Tipi di benzodiazepine a vita prolungata

  • Benzodiazepine emivite prolungate con rapida insorgenza d'azione: clorazepato, diazepam, flurazepam e tetrazepam.
  • Benzodiazepine emivite prolungate con inizio intermedio di azione: clordiazepossido, clobazam, clonazepam, medazepam e quazepam.
  • Benzodiazepine emivite prolungate con lenta insorgenza d'azione: prazepam e ketazolam.

Benzodiazepine e alcool

Per quanto riguarda la somministrazione di benzodiazepine, devono essere presi in considerazione i possibili pericoli dell'interazione con altre sostanze. Una domanda che spesso i pazienti si pongono è: le benzodiazepine e l'alcol possono essere miscelati? La risposta è no È molto pericoloso mescolare benzodiazepine e alcool. L'alcool inibisce gli enzimi epatici responsabili della biotrasformazione, cioè di trasformare le sostanze nel farmaco. La conseguenza di questa inibizione è che le concentrazioni di queste sostanze aumentano. Pertanto, se prendiamo benzodiazepine e alcool insieme, l'alcol renderà maggiore l'azione del farmaco.

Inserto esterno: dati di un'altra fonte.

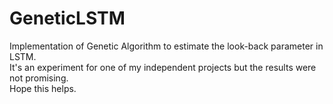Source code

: # GeneticLSTM
Implementation of Genetic Algorithm to estimate the look-back parameter in LSTM.
<br/>
It's an experiment for one of my independent projects but the results were not promising.
<br/>
Hope this helps.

D'altra parte, entrambe le sostanze condividono l'effetto principale, poiché sono depressivi del sistema nervoso centrale. Pertanto, l'effetto è migliorato .

Le conseguenze della miscelazione di benzodiazepine e alcool possono essere sonnolenza, perdita di equilibrio, riduzione della frequenza cardiaca, mancanza di respiro e perdita di coscienza, tra gli altri.

Questo articolo è puramente informativo, in quanto non abbiamo il potere di fare una diagnosi o raccomandare un trattamento. Ti invitiamo ad andare da uno psicologo per discutere del tuo caso particolare.